In der Diskussion über Ostdeutsche in politischen oder wirtschaftlichen Führungspositionen plädierte Axel Salheiser für einen differenzierten Blick. Die mittelständisch geprägte Thüringer Wirtschaft befände sich zu 70 bis 80 Prozent in Besitz von Ostdeutschen bzw. würden von diesen geführt. Den Verweis auf die Ostdeutsche Angela Merkel im Bundeskanzleramt und den Ostdeutschen Joachim Gauck als langjährigen Bundespräsident wies Jana Hensel allerdings als Alibi-Argument zurück. Beide seien eine Ausnahme, mit dem Verweis darauf werde der Diskurs über die Unterrepräsentanz von Ostdeutschen in Führungspositionen verschleppt.

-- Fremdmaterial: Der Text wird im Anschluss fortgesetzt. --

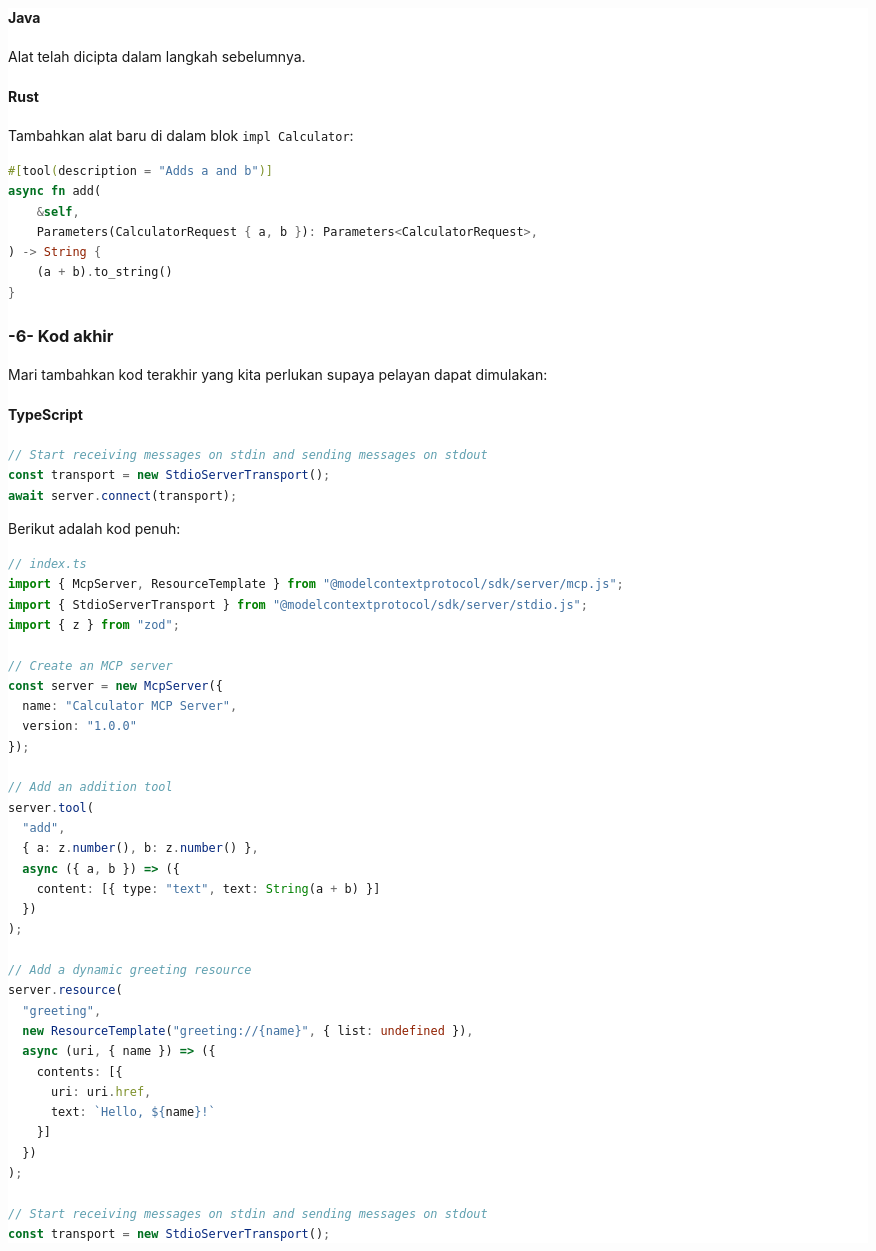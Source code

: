 #### Java

Alat telah dicipta dalam langkah sebelumnya.

#### Rust

Tambahkan alat baru di dalam blok `impl Calculator`:

```rust
#[tool(description = "Adds a and b")]
async fn add(
    &self,
    Parameters(CalculatorRequest { a, b }): Parameters<CalculatorRequest>,
) -> String {
    (a + b).to_string()
}
```

### -6- Kod akhir

Mari tambahkan kod terakhir yang kita perlukan supaya pelayan dapat dimulakan:

#### TypeScript

```typescript
// Start receiving messages on stdin and sending messages on stdout
const transport = new StdioServerTransport();
await server.connect(transport);
```

Berikut adalah kod penuh:

```typescript
// index.ts
import { McpServer, ResourceTemplate } from "@modelcontextprotocol/sdk/server/mcp.js";
import { StdioServerTransport } from "@modelcontextprotocol/sdk/server/stdio.js";
import { z } from "zod";

// Create an MCP server
const server = new McpServer({
  name: "Calculator MCP Server",
  version: "1.0.0"
});

// Add an addition tool
server.tool(
  "add",
  { a: z.number(), b: z.number() },
  async ({ a, b }) => ({
    content: [{ type: "text", text: String(a + b) }]
  })
);

// Add a dynamic greeting resource
server.resource(
  "greeting",
  new ResourceTemplate("greeting://{name}", { list: undefined }),
  async (uri, { name }) => ({
    contents: [{
      uri: uri.href,
      text: `Hello, ${name}!`
    }]
  })
);

// Start receiving messages on stdin and sending messages on stdout
const transport = new StdioServerTransport();
```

Dass es sich bei den immer wieder aufflammenden Ost-West-Streitereien wohl auch um ein Generationsproblem handelt, machte die Mareike Rauchhaus deutlich. In ihrem jungen Leipziger Unternehmen arbeiteten Menschen aus ganz Europa. „Niemand weiß oder interessiert sich dafür, wer aus dem Ost- oder Westdeutschland stammt“, so die 40-Jährige gebürtige Erfurterin Sie halte deshalb auch nichts von einer Ostquote, zumal unklar bleibe, ob sie für im Osten Geborene oder grundsätzlich für im osten Lebende gelten soll.

Rechtsextremismus und Populismus, so die Runde, seien letztlich kein nur ostdeutsches Problem. Hotspots gebe es auch im Westen. Als Gründe im Osten wurden fehlende demokratische Erfahrung und Bildung ausgemacht. Hier müssten Prävention und Gegenmaßnahmen ansetzen.